▶ _ASSIGNED TASK_: Reproduce every entry exactly and leave its pictures out.

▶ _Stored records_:
┄┄┄┄┄┄┄┄┄┄

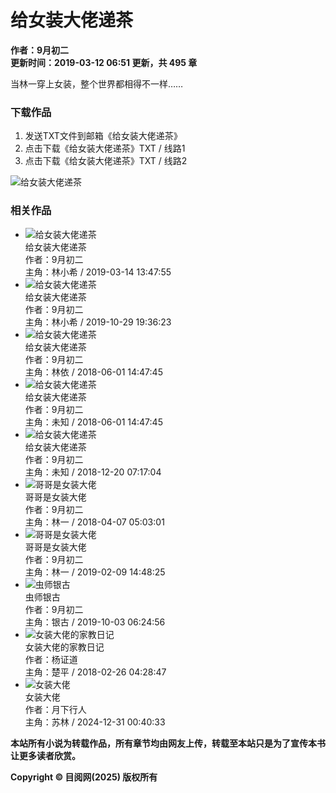 # 给女装大佬递茶

**作者：9月初二**  
**更新时间：2019-03-12 06:51 更新，共 495 章**

当林一穿上女装，整个世界都相得不一样……

### 下载作品
1. 发送TXT文件到邮箱《给女装大佬递茶》
2. 点击下载《给女装大佬递茶》TXT / 线路1
3. 点击下载《给女装大佬递茶》TXT / 线路2

![给女装大佬递茶](//k.muyues.com/upfile/A/Nzya.jpg)

### 相关作品
- ![给女装大佬递茶](//k.muyues.com/upfile/r/eOGg.jpg?sm)  
    给女装大佬递茶  
    作者：9月初二  
    主角：林小希 / 2019-03-14 13:47:55  
- ![给女装大佬递茶](//k.muyues.com/predefine/369004183/13912.jpg?sm)  
    给女装大佬递茶  
    作者：9月初二  
    主角：林小希 / 2019-10-29 19:36:23  
- ![给女装大佬递茶](//k.muyues.com/predefine/1328379927/45479.jpg?sm)  
    给女装大佬递茶  
    作者：9月初二  
    主角：林依 / 2018-06-01 14:47:45  
- ![给女装大佬递茶](//k.muyues.com/predefine/725736208/62843.jpg?sm)  
    给女装大佬递茶  
    作者：9月初二  
    主角：未知 / 2018-06-01 14:47:45  
- ![给女装大佬递茶](//k.muyues.com/predefine/1468680099/14443.jpg?sm)  
    给女装大佬递茶  
    作者：9月初二  
    主角：未知 / 2018-12-20 07:17:04  
- ![哥哥是女装大佬](//k.muyues.com/upfile/q/dAkW.jpg?sm)  
    哥哥是女装大佬  
    作者：9月初二  
    主角：林一 / 2018-04-07 05:03:01  
- ![哥哥是女装大佬](//k.muyues.com/predefine/16961960/51728.jpg?sm)  
    哥哥是女装大佬  
    作者：9月初二  
    主角：林一 / 2019-02-09 14:48:25  
- ![虫师银古](//k.muyues.com/predefine/1898458075/12987.jpg?sm)  
    虫师银古  
    作者：9月初二  
    主角：银古 / 2019-10-03 06:24:56  
- ![女装大佬的家教日记](//k.muyues.com/upfile/q/dAiU.jpg?sm)  
    女装大佬的家教日记  
    作者：杨证道  
    主角：楚平 / 2018-02-26 04:28:47  
- ![女装大佬](//k.muyues.com/upfile/q/dBll.jpg?sm)  
    女装大佬  
    作者：月下行人  
    主角：苏林 / 2024-12-31 00:40:33  

**本站所有小说为转载作品，所有章节均由网友上传，转载至本站只是为了宣传本书让更多读者欣赏。**  

**Copyright © 目阅网(2025) 版权所有**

┄┄┄┄┄┄┄┄┄┄

▶ _TASK RESPONSE_:
 # 给女装大佬递茶

**作者：9月初二**  
**更新时间：2019-03-12 06:51 更新，共 495 章**

当林一穿上女装，整个世界都相得不一样……

### 下载作品
1. 发送TXT文件到邮箱《给女装大佬递茶》
2. 点击下载《给女装大佬递茶》TXT / 线路1
3. 点击下载《给女装大佬递茶》TXT / 线路2

![给女装大佬递茶](//k.muyues.com/upfile/A/Nzya.jpg)

### 相关作品
- ![给女装大佬递茶](//k.muyues.com/upfile/r/eOGg.jpg?sm)  
    给女装大佬递茶  
    作者：9月初二  
    主角：林小希 / 2019-03-14 13:47:55  
- ![给女装大佬递茶](//k.muyues.com/predefine/369004183/13912.jpg?sm)  
    给女装大佬递茶  
    作者：9月初二  
    主角：林小希 / 2019-10-29 19:36:23  
- ![给女装大佬递茶](//k.muyues.com/predefine/1328379927/45479.jpg?sm)  
    给女装大佬递茶  
    作者：9月初二  
    主角：林依 / 2018-06-01 14:47:45  
- ![给女装大佬递茶](//k.muyues.com/predefine/725736208/62843.jpg?sm)  
    给女装大佬递茶  
    作者：9月初二  
    主角：未知 / 2018-06-01 14:47:45  
- ![给女装大佬递茶](//k.muyues.com/predefine/1468680099/14443.jpg?sm)  
    给女装大佬递茶  
    作者：9月初二  
    主角：未知 / 2018-12-20 07:17:04  
- ![哥哥是女装大佬](//k.muyues.com/upfile/q/dAkW.jpg?sm)  
    哥哥是女装大佬  
    作者：9月初二  
    主角：林一 / 2018-04-07 05:03:01  
- ![哥哥是女装大佬](//k.muyues.com/predefine/16961960/51728.jpg?sm)  
    哥哥是女装大佬  
    作者：9月初二  
    主角：林一 / 2019-02-09 14:48:25  
- ![虫师银古](//k.muyues.com/predefine/1898458075/12987.jpg?sm)  
    虫师银古  
    作者：9月初二  
    主角：银古 / 2019-10-03 06:24:56  
- ![女装大佬的家教日记](//k.muyues.com/upfile/q/dAiU.jpg?sm)  
    女装大佬的家教日记  
    作者：杨证道  
    主角：楚平 / 2018-02-26 04:28:47  
- ![女装大佬](//k.muyues.com/upfile/q/dBll.jpg?sm)  
    女装大佬  
    作者：月下行人  
    主角：苏林 / 2024-12-31 00:40:33  

**本站所有小说为转载作品，所有章节均由网友上传，转载至本站只是为了宣传本书让更多读者欣赏。**  

**Copyright © 目阅网(2025) 版权所有**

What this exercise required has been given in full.